Exercise requirements: What lines of the data below hold the string "envelope"? Copy each one out.

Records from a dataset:
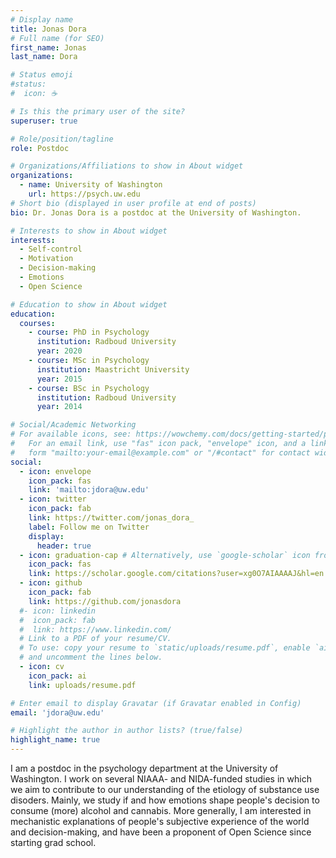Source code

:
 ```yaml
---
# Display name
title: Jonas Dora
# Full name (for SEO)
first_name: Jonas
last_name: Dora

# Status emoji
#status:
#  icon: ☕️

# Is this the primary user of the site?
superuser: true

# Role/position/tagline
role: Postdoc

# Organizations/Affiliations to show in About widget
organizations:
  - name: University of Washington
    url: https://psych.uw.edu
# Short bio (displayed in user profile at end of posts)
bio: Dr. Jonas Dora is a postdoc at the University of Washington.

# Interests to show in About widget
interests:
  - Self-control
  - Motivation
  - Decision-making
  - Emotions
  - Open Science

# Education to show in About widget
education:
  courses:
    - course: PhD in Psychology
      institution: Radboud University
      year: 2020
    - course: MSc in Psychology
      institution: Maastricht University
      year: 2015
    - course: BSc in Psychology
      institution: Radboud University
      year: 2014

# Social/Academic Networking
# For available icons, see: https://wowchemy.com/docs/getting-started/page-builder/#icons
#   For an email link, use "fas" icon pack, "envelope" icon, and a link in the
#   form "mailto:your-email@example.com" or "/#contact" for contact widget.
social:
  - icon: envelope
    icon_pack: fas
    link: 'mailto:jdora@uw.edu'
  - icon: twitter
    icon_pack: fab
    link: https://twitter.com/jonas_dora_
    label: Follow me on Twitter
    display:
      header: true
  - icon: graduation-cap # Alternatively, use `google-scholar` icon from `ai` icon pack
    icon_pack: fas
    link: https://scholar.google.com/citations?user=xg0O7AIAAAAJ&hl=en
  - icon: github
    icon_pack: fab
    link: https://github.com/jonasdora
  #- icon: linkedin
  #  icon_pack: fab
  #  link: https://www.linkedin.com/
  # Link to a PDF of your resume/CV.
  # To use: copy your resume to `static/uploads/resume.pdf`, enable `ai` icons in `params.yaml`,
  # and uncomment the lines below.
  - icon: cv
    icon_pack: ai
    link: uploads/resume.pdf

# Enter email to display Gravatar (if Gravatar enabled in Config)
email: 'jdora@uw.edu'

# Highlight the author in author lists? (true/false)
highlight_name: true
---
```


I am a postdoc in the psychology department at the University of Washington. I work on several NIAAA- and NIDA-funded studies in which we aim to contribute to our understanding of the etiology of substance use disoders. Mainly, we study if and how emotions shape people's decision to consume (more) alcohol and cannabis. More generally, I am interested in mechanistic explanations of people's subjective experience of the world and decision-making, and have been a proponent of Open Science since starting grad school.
...
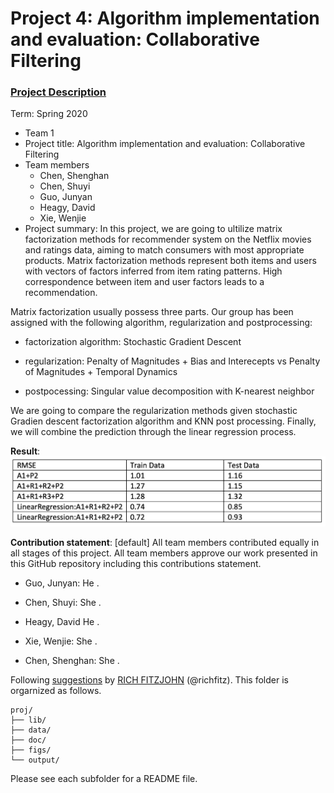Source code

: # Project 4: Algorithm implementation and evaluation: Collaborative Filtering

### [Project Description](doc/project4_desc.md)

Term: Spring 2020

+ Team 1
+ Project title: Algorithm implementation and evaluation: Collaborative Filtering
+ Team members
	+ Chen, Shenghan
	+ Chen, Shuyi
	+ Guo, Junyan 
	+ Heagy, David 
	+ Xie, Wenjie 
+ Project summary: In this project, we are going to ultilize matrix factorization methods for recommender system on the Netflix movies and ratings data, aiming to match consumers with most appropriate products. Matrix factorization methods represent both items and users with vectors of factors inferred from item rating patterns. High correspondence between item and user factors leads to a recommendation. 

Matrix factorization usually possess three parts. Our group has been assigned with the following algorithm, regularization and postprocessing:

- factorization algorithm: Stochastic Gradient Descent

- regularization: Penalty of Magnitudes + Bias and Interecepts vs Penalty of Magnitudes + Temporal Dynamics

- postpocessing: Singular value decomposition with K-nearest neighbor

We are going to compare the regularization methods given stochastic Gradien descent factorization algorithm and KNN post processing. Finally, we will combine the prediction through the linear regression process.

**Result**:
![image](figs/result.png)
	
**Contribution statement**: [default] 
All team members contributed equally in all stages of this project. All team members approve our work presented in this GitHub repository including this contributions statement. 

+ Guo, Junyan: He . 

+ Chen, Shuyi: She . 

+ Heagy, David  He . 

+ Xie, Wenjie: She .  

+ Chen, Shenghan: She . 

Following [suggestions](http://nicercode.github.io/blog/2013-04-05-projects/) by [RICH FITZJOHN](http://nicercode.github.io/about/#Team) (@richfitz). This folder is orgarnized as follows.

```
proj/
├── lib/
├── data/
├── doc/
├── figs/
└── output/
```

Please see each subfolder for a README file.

Written response:
#   For an email link, use "fas" icon pack, "envelope" icon, and a link in the
  - icon: envelope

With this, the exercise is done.